Throughout Antiquity, philosophy was fundamentally a Greek discipline. In late Antiquity it became scholastic, concentrating on the exegesis of the works of Aristotle and Plato.
The Danish Institute at Athens organizes two lectures for next week: On Tuesday 26 May, Prof. Sten Ebbesen will address the topic “When Aristotle Went West – Aristotelianism in Western Europe,” and on Friday 29 May, Anders Dahl Sørensen (PhD Teacher of Classics, Gammel Hellerup Gymnasium) will discuss the subject “Using what laws? Plato’s Statesman and the Athenian Patrios Politeia debate.”

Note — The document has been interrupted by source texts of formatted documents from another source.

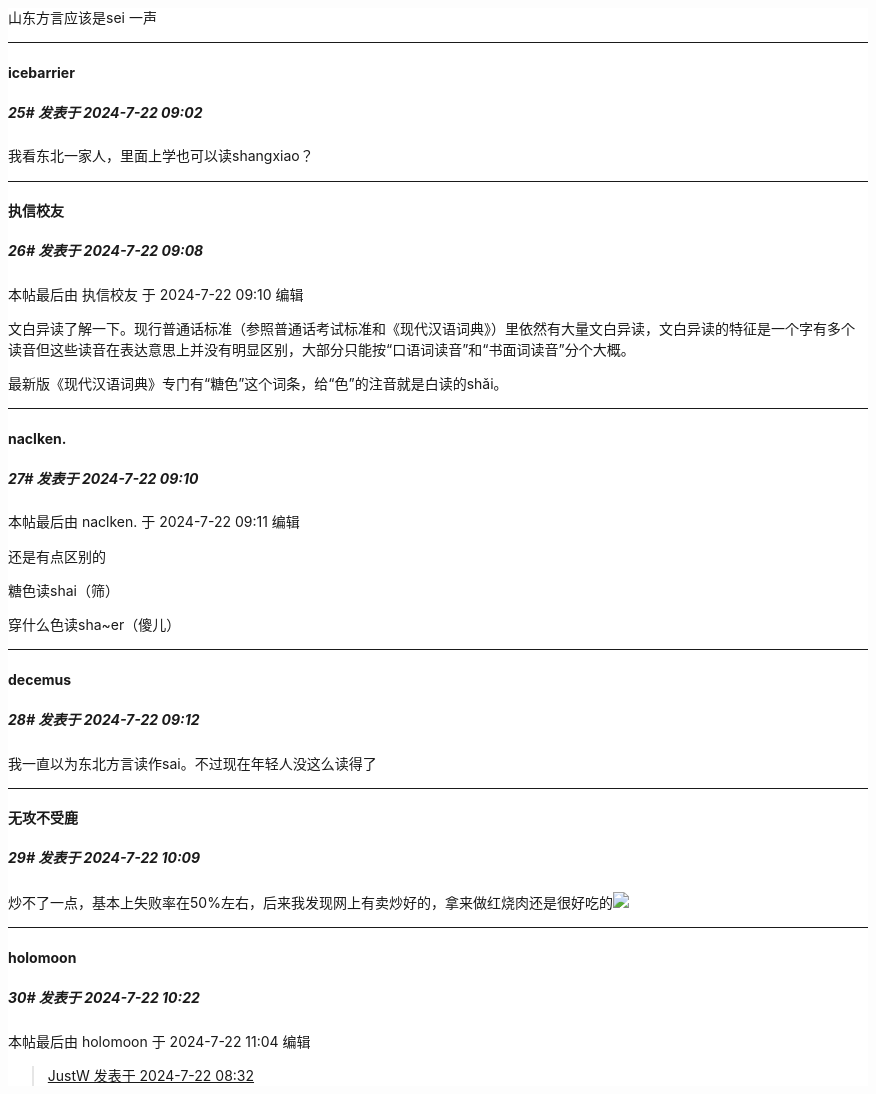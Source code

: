 山东方言应该是sei 一声

*****

####  icebarrier  
##### 25#       发表于 2024-7-22 09:02

我看东北一家人，里面上学也可以读shangxiao？

*****

####  执信校友  
##### 26#       发表于 2024-7-22 09:08

 本帖最后由 执信校友 于 2024-7-22 09:10 编辑 

文白异读了解一下。现行普通话标准（参照普通话考试标准和《现代汉语词典》）里依然有大量文白异读，文白异读的特征是一个字有多个读音但这些读音在表达意思上并没有明显区别，大部分只能按“口语词读音”和“书面词读音”分个大概。

最新版《现代汉语词典》专门有“糖色”这个词条，给“色”的注音就是白读的shǎi。

*****

####  naclken.  
##### 27#       发表于 2024-7-22 09:10

 本帖最后由 naclken. 于 2024-7-22 09:11 编辑 

还是有点区别的

糖色读shai（筛）

穿什么色读sha~er（傻儿）

*****

####  decemus  
##### 28#       发表于 2024-7-22 09:12

我一直以为东北方言读作sai。不过现在年轻人没这么读得了

*****

####  无攻不受鹿  
##### 29#       发表于 2024-7-22 10:09

炒不了一点，基本上失败率在50%左右，后来我发现网上有卖炒好的，拿来做红烧肉还是很好吃的<img src="https://static.saraba1st.com/image/smiley/face2017/074.png" referrerpolicy="no-referrer">

*****

####  holomoon  
##### 30#       发表于 2024-7-22 10:22

 本帖最后由 holomoon 于 2024-7-22 11:04 编辑 
<blockquote><a href="httphttps://bbs.saraba1st.com/2b/forum.php?mod=redirect&amp;goto=findpost&amp;pid=65660290&amp;ptid=2192304" target="_blank">JustW 发表于 2024-7-22 08:32</a>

“Yet, the future of Aristotelianism lay in the Latin world,” argues Prof. Ebbesen, and explains that: “Using Manlius Boethius’ 6th-century translations of a part of Aristotle’s Organon, Latin Aristotelianism had already reached a high level of sophistication by 1100, and then got a mighty burst by the appearance of new translations of the rest of the Corpus Aristotelicum combined with a general boom in higher education in the course of the 12th and 13th centuries. The Latin Aristotelianism left an indelible mark on Western culture, it is with us in our ways of thinking and even in our language, no matter which modern vernacular we speak.”

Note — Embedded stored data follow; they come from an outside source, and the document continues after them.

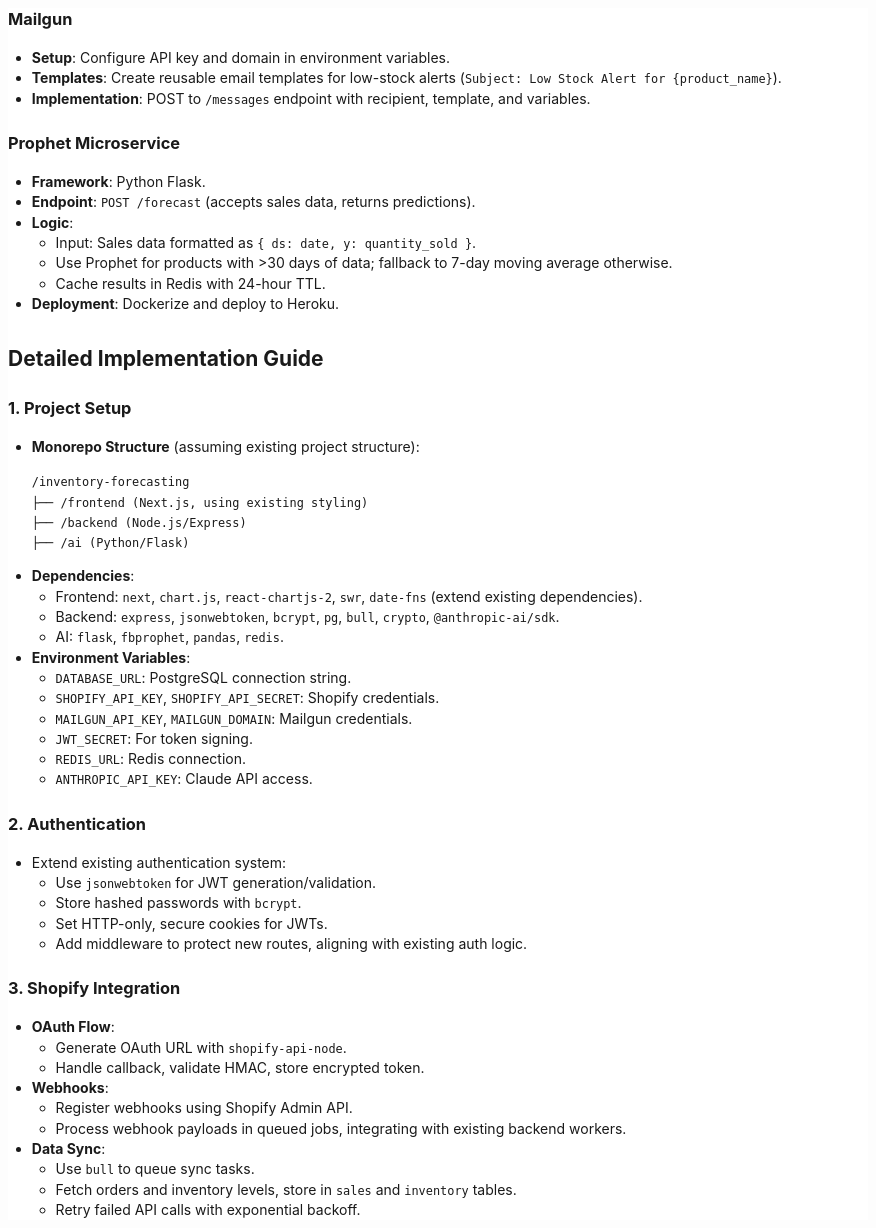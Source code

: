 ### Mailgun
- **Setup**: Configure API key and domain in environment variables.
- **Templates**: Create reusable email templates for low-stock alerts (`Subject: Low Stock Alert for {product_name}`).
- **Implementation**: POST to `/messages` endpoint with recipient, template, and variables.

### Prophet Microservice
- **Framework**: Python Flask.
- **Endpoint**: `POST /forecast` (accepts sales data, returns predictions).
- **Logic**:
  - Input: Sales data formatted as `{ ds: date, y: quantity_sold }`.
  - Use Prophet for products with >30 days of data; fallback to 7-day moving average otherwise.
  - Cache results in Redis with 24-hour TTL.
- **Deployment**: Dockerize and deploy to Heroku.

## Detailed Implementation Guide
### 1. Project Setup
- **Monorepo Structure** (assuming existing project structure):
  ```
  /inventory-forecasting
  ├── /frontend (Next.js, using existing styling)
  ├── /backend (Node.js/Express)
  ├── /ai (Python/Flask)
  ```
- **Dependencies**:
  - Frontend: `next`, `chart.js`, `react-chartjs-2`, `swr`, `date-fns` (extend existing dependencies).
  - Backend: `express`, `jsonwebtoken`, `bcrypt`, `pg`, `bull`, `crypto`, `@anthropic-ai/sdk`.
  - AI: `flask`, `fbprophet`, `pandas`, `redis`.
- **Environment Variables**:
  - `DATABASE_URL`: PostgreSQL connection string.
  - `SHOPIFY_API_KEY`, `SHOPIFY_API_SECRET`: Shopify credentials.
  - `MAILGUN_API_KEY`, `MAILGUN_DOMAIN`: Mailgun credentials.
  - `JWT_SECRET`: For token signing.
  - `REDIS_URL`: Redis connection.
  - `ANTHROPIC_API_KEY`: Claude API access.

### 2. Authentication
- Extend existing authentication system:
  - Use `jsonwebtoken` for JWT generation/validation.
  - Store hashed passwords with `bcrypt`.
  - Set HTTP-only, secure cookies for JWTs.
  - Add middleware to protect new routes, aligning with existing auth logic.

### 3. Shopify Integration
- **OAuth Flow**:
  - Generate OAuth URL with `shopify-api-node`.
  - Handle callback, validate HMAC, store encrypted token.
- **Webhooks**:
  - Register webhooks using Shopify Admin API.
  - Process webhook payloads in queued jobs, integrating with existing backend workers.
- **Data Sync**:
  - Use `bull` to queue sync tasks.
  - Fetch orders and inventory levels, store in `sales` and `inventory` tables.
  - Retry failed API calls with exponential backoff.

“Why did reflections on law and the rule of law begin to emerge as a dominant vehicle for social criticism among critics of democratic Athens in the fourth century?” asks Anders Dahl Sørensen. In his talk he will approach “this general research question by means of a close reading of a central passage in Plato’s dialogue the Statesman.” In particular, he will argue “that we can make much better sense of a puzzling feature of Eleatic Stranger’s discussion of ‘second best’, law-bound regimes once we appreciate how this discussion critically reflect and intervene in the political discourse and constitutional debate of Plato’s contemporary Athens.” On Sørensen’s reading, “the Statesman polemically takes over the restored Athenian democracy’s insistence on the patrioi nomoi as the highest political authority and shows how this idea can be made to support a far less democratic vision of political life.”
Both lectures will begin at 7.00 p.m. at the Danish Institute (Herefondos 14, 105 58 Athens). Also both lecture will be in English.